* Aim of the task
Leave out the pictures and copy every record exactly.

* Information supplied
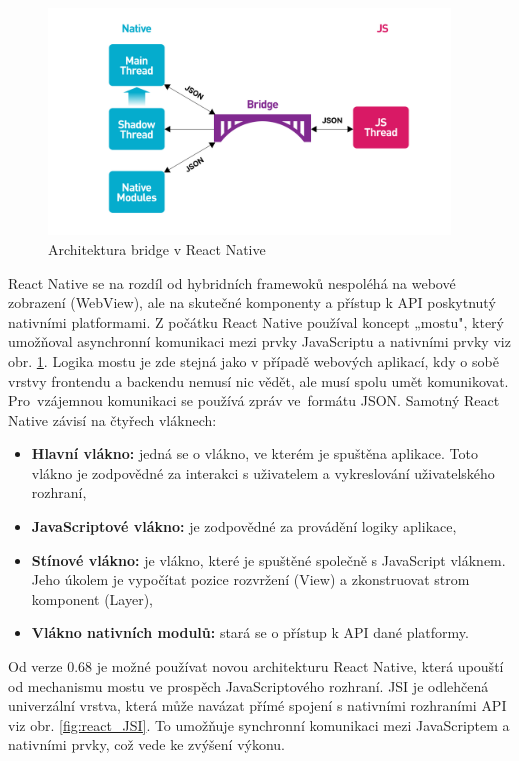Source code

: \documentclass[czech, bc, kiv, he, iso690numb]{fasthesis}
\begin{document}
\begin{figure}[h!]
  \centering
  \includegraphics[width=0.95\textwidth]{img/BP-Runt/Technologies/react_native_bridge_threads.png}
  \caption{Architektura bridge v React Native \cite{react-bridge-figure}}
  \label{fig:react_bridge}
\end{figure}

React Native se na rozdíl od hybridních framewoků nespoléhá na webové zobrazení (WebView), ale na skutečné komponenty a přístup k \gls{API} poskytnutý nativními platformami. Z počátku React Native používal koncept „mostu", který umožňoval asynchronní komunikaci mezi prvky JavaScriptu a nativními prvky viz obr. \ref{fig:react_bridge}. Logika mostu je zde stejná jako v případě webových aplikací, kdy o sobě vrstvy frontendu a backendu nemusí nic vědět, ale musí spolu umět komunikovat. Pro~vzájemnou komunikaci se používá zpráv ve~formátu \gls{JSON}. Samotný React Native závisí na čtyřech vláknech:

\begin{itemize}
    \itemsep0em 
    \item \textbf{Hlavní vlákno:} jedná se o vlákno, ve kterém je spuštěna aplikace. Toto vlákno je zodpovědné za interakci s uživatelem a vykreslování uživatelského rozhraní,
    \item \textbf{JavaScriptové vlákno:} je zodpovědné za provádění logiky aplikace,
    \item \textbf{Stínové vlákno:} je vlákno, které je spuštěné společně s JavaScript vláknem. Jeho úkolem je vypočítat pozice rozvržení (View) a zkonstruovat strom komponent (Layer), 
    \item \textbf{Vlákno nativních modulů:} stará se o přístup k \gls{API} dané platformy.
\end{itemize}

Od verze 0.68 je možné používat novou architekturu React Native, která upouští od mechanismu mostu ve prospěch JavaScriptového rozhraní. \gls{JSI} je odlehčená univerzální vrstva, která může navázat přímé spojení s nativními rozhraními \gls{API} viz obr. \ref{fig:react_JSI}. To umožňuje synchronní komunikaci mezi JavaScriptem a nativními prvky, což vede ke zvýšení výkonu. \cite{what-is-react-native} \cite{medium-how-react-works}
\end{document}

* Problem solution
Source code

: \documentclass[czech, bc, kiv, he, iso690numb]{fasthesis}
\begin{document}
\begin{figure}[h!]
  \centering
  \includegraphics[width=0.95\textwidth]{img/BP-Runt/Technologies/react_native_bridge_threads.png}
  \caption{Architektura bridge v React Native \cite{react-bridge-figure}}
  \label{fig:react_bridge}
\end{figure}

React Native se na rozdíl od hybridních framewoků nespoléhá na webové zobrazení (WebView), ale na skutečné komponenty a přístup k \gls{API} poskytnutý nativními platformami. Z počátku React Native používal koncept „mostu", který umožňoval asynchronní komunikaci mezi prvky JavaScriptu a nativními prvky viz obr. \ref{fig:react_bridge}. Logika mostu je zde stejná jako v případě webových aplikací, kdy o sobě vrstvy frontendu a backendu nemusí nic vědět, ale musí spolu umět komunikovat. Pro~vzájemnou komunikaci se používá zpráv ve~formátu \gls{JSON}. Samotný React Native závisí na čtyřech vláknech:

\begin{itemize}
    \itemsep0em 
    \item \textbf{Hlavní vlákno:} jedná se o vlákno, ve kterém je spuštěna aplikace. Toto vlákno je zodpovědné za interakci s uživatelem a vykreslování uživatelského rozhraní,
    \item \textbf{JavaScriptové vlákno:} je zodpovědné za provádění logiky aplikace,
    \item \textbf{Stínové vlákno:} je vlákno, které je spuštěné společně s JavaScript vláknem. Jeho úkolem je vypočítat pozice rozvržení (View) a zkonstruovat strom komponent (Layer), 
    \item \textbf{Vlákno nativních modulů:} stará se o přístup k \gls{API} dané platformy.
\end{itemize}

Od verze 0.68 je možné používat novou architekturu React Native, která upouští od mechanismu mostu ve prospěch JavaScriptového rozhraní. \gls{JSI} je odlehčená univerzální vrstva, která může navázat přímé spojení s nativními rozhraními \gls{API} viz obr. \ref{fig:react_JSI}. To umožňuje synchronní komunikaci mezi JavaScriptem a nativními prvky, což vede ke zvýšení výkonu. \cite{what-is-react-native} \cite{medium-how-react-works}
\end{document}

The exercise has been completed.